University of Michigan

Isocrates’ Evagoras stands at a crossroads vis-à-vis traditional forms of praise. Although scholarship has demonstrated numerous affinities with Pindaric epinician,[i] Isocrates himself views his treatise as fundamentally novel: no prose author, he says, has ever attempted praise of a man (8), and Isocrates takes great pains to demonstrate that he will do so without the embellishments of poetry (9-11). While the intention to praise a single contemporary figure with the purpose of immortalizing his virtue (4) rings of the epinician project, the Evagoras proceeds by eschewing traditional forms of poetic praise.

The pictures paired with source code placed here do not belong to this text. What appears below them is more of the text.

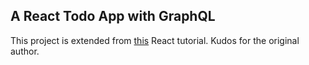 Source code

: ## A React Todo App with GraphQL

This project is extended from [this](http://pankajparashar.com/posts/todo-app-react-js/) React tutorial. Kudos for the original author. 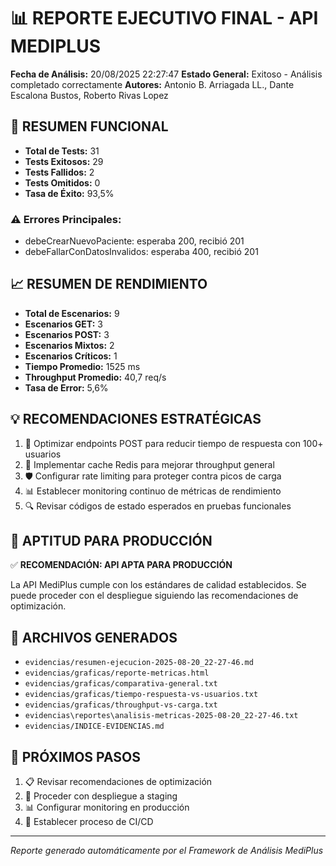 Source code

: # 📊 REPORTE EJECUTIVO FINAL - API MEDIPLUS

**Fecha de Análisis:** 20/08/2025 22:27:47
**Estado General:** Exitoso - Análisis completado correctamente
**Autores:** Antonio B. Arriagada LL., Dante Escalona Bustos, Roberto Rivas Lopez

## 🧪 RESUMEN FUNCIONAL

- **Total de Tests:** 31
- **Tests Exitosos:** 29
- **Tests Fallidos:** 2
- **Tests Omitidos:** 0
- **Tasa de Éxito:** 93,5%

### ⚠️ Errores Principales:
- debeCrearNuevoPaciente: esperaba 200, recibió 201
- debeFallarConDatosInvalidos: esperaba 400, recibió 201

## 📈 RESUMEN DE RENDIMIENTO

- **Total de Escenarios:** 9
- **Escenarios GET:** 3
- **Escenarios POST:** 3
- **Escenarios Mixtos:** 2
- **Escenarios Críticos:** 1
- **Tiempo Promedio:** 1525 ms
- **Throughput Promedio:** 40,7 req/s
- **Tasa de Error:** 5,6%

## 💡 RECOMENDACIONES ESTRATÉGICAS

1. 🔧 Optimizar endpoints POST para reducir tiempo de respuesta con 100+ usuarios
2. 💾 Implementar cache Redis para mejorar throughput general
3. 🛡️ Configurar rate limiting para proteger contra picos de carga
4. 📊 Establecer monitoring continuo de métricas de rendimiento
5. 🔍 Revisar códigos de estado esperados en pruebas funcionales

## 🎯 APTITUD PARA PRODUCCIÓN

✅ **RECOMENDACIÓN: API APTA PARA PRODUCCIÓN**

La API MediPlus cumple con los estándares de calidad establecidos. Se puede proceder con el despliegue siguiendo las recomendaciones de optimización.

## 📁 ARCHIVOS GENERADOS

- `evidencias/resumen-ejecucion-2025-08-20_22-27-46.md`
- `evidencias/graficas/reporte-metricas.html`
- `evidencias/graficas/comparativa-general.txt`
- `evidencias/graficas/tiempo-respuesta-vs-usuarios.txt`
- `evidencias/graficas/throughput-vs-carga.txt`
- `evidencias\reportes\analisis-metricas-2025-08-20_22-27-46.txt`
- `evidencias/INDICE-EVIDENCIAS.md`

## 🚀 PRÓXIMOS PASOS

1. 📋 Revisar recomendaciones de optimización
2. 🚀 Proceder con despliegue a staging
3. 📊 Configurar monitoring en producción
4. 🔄 Establecer proceso de CI/CD

---
*Reporte generado automáticamente por el Framework de Análisis MediPlus*
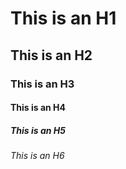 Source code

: # This is an H1
## This is an H2
### This is an H3
#### This is an H4
##### This is an H5
###### This is an H6   
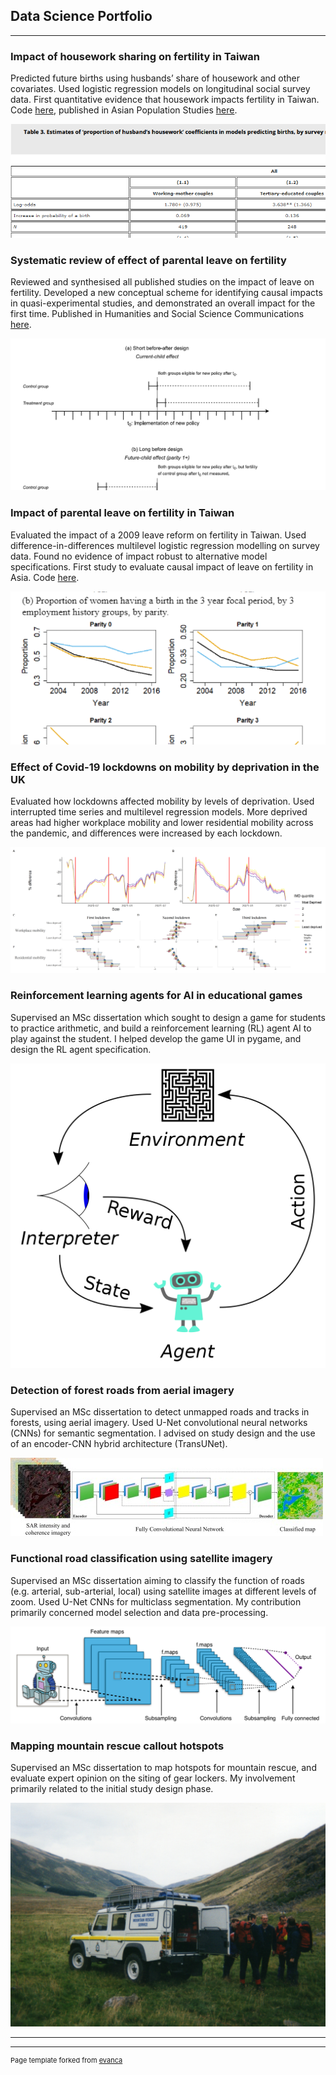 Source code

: ## Data Science Portfolio

---

### Impact of housework sharing on fertility in Taiwan

Predicted future births using husbands’ share of housework and other covariates. Used logistic regression models on longitudinal social survey data. First quantitative evidence that housework impacts fertility in Taiwan. Code [here](https://github.com/jacacthomas/houseworkFertilityTaiwan), published in Asian Population Studies [here](https://doi.org/10.1080/17441730.2022.2035555).

<img src="images/paper1tablecropped2.png">

### Systematic review of effect of parental leave on fertility

Reviewed and synthesised all published studies on the impact of leave on fertility. Developed a new conceptual scheme for identifying causal impacts in quasi-experimental studies, and demonstrated an overall impact for the first time. Published in Humanities and Social Science Communications [here](https://doi.org/10.1057/s41599-022-01270-w).

<img src="images/paper2studydesigns.png">

### Impact of parental leave on fertility in Taiwan

Evaluated the impact of a 2009 leave reform on fertility in Taiwan. Used difference-in-differences multilevel logistic regression modelling on survey data. Found no evidence of impact robust to alternative model specifications. First study to evaluate causal impact of leave on fertility in Asia. Code [here](https://github.com/jacacthomas/p3_rfiles).

<img src="images/paper3graph.png">

### Effect of Covid-19 lockdowns on mobility by deprivation in the UK

Evaluated how lockdowns affected mobility by levels of deprivation. Used interrupted time series and multilevel regression models. More deprived areas had higher workplace mobility and lower residential mobility across the pandemic, and differences were increased by each lockdown.

<img src="images/combined_plots.png">

### Reinforcement learning agents for AI in educational games

Supervised an MSc dissertation which sought to design a game for students to practice arithmetic, and build a reinforcement learning (RL) agent AI to play against the student. I helped develop the game UI in pygame, and design the RL agent specification.

<img src="images/Reinforcement_learning_diagram.png">

### Detection of forest roads from aerial imagery

Supervised an MSc dissertation to detect unmapped roads and tracks in forests, using aerial imagery. Used U-Net convolutional neural networks (CNNs) for semantic segmentation. I advised on study design and the use of an encoder-CNN hybrid architecture (TransUNet).

<img src="images/arialcnn.jpg">

### Functional road classification using satellite imagery

Supervised an MSc dissertation aiming to classify the function of roads (e.g. arterial, sub-arterial, local) using satellite images at different levels of zoom. Used U-Net CNNs for multiclass segmentation. My contribution primarily concerned model selection and data pre-processing.

<img src="images/cnn.png">

### Mapping mountain rescue callout hotspots

Supervised an MSc dissertation to map hotspots for mountain rescue, and evaluate expert opinion on the siting of gear lockers. My involvement primarily related to the initial study design phase.

<img src="images/mountainrescur.jpg">

---


---
<p style="font-size:11px">Page template forked from <a href="https://github.com/evanca/quick-portfolio">evanca</a></p>
<!-- Remove above link if you don't want to attibute -->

This paper aims to demonstrate that the novelty of Isocrates’ project lies in a crucial innovation: unlike poetic praise, the gods play only the smallest role in the encomium of Evagoras. Evagoras’ deeds are described as lacking divine aid, and by virtue of the independence of his activity, Isocrates ascribes to him a fortune and happiness that in fact surpass those of the gods. Such hyperbole is morally problematic. In traditional forms of praise, one does not operate without divine assistance; to claim to do so is to become subject to the phthonos of both gods and audience alike. The decision to muffle the influence of the divine therefore marks a sharp contrast with prior modes of praise.

I aim to show that the work lays bare the heights to which human activity (independent of the gods) can climb, and that its rhetoric makes Evagoras an object of admiration and emulation even as it makes the morally outrageous claim that his achievements not only lacked divine assistance but that they also surpassed those of the gods. Hyperbole of this sort, I argue, is only possible within a rhetorical framework in which the potential for phthonos has been anticipated and deflected.

[i] See, for example, W.H. Race, "Pindaric Encomium and Isokrates' Evagoras" TAPA 117 (1987): 131-55.